TASK STATEMENT:
Where a line in the records below includes "federation", pull that line out.

(Collected data)
======

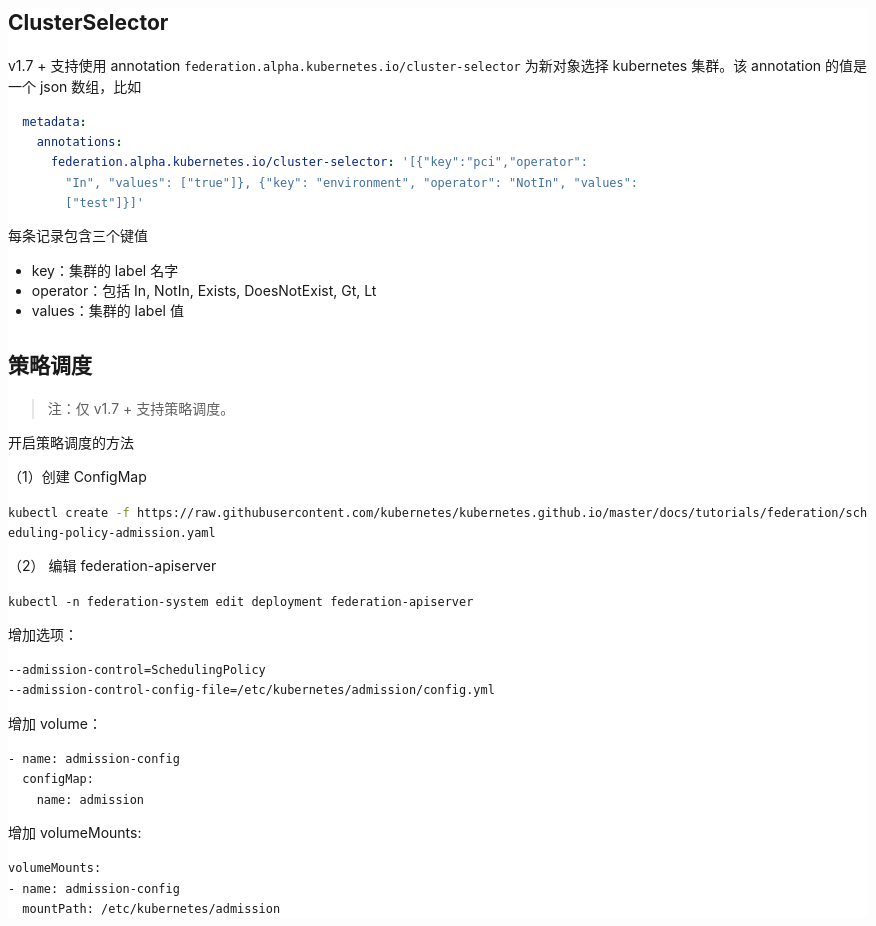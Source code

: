 ## ClusterSelector

v1.7 + 支持使用 annotation `federation.alpha.kubernetes.io/cluster-selector` 为新对象选择 kubernetes 集群。该 annotation 的值是一个 json 数组，比如

```yaml
  metadata:
    annotations:
      federation.alpha.kubernetes.io/cluster-selector: '[{"key":"pci","operator":
        "In", "values": ["true"]}, {"key": "environment", "operator": "NotIn", "values":
        ["test"]}]'
```

每条记录包含三个键值

* key：集群的 label 名字
* operator：包括 In, NotIn, Exists, DoesNotExist, Gt, Lt
* values：集群的 label 值

## 策略调度

> 注：仅 v1.7 + 支持策略调度。

开启策略调度的方法

（1）创建 ConfigMap

```bash
kubectl create -f https://raw.githubusercontent.com/kubernetes/kubernetes.github.io/master/docs/tutorials/federation/scheduling-policy-admission.yaml
```

（2） 编辑 federation-apiserver

```text
kubectl -n federation-system edit deployment federation-apiserver
```

增加选项：

```text
--admission-control=SchedulingPolicy
--admission-control-config-file=/etc/kubernetes/admission/config.yml
```

增加 volume：

```text
- name: admission-config
  configMap:
    name: admission
```

增加 volumeMounts:

```text
volumeMounts:
- name: admission-config
  mountPath: /etc/kubernetes/admission
```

======

TASK RESULT:
v1.7 + 支持使用 annotation `federation.alpha.kubernetes.io/cluster-selector` 为新对象选择 kubernetes 集群。该 annotation 的值是一个 json 数组，比如
      federation.alpha.kubernetes.io/cluster-selector: '[{"key":"pci","operator":
kubectl create -f https://raw.githubusercontent.com/kubernetes/kubernetes.github.io/master/docs/tutorials/federation/scheduling-policy-admission.yaml
（2） 编辑 federation-apiserver
kubectl -n federation-system edit deployment federation-apiserver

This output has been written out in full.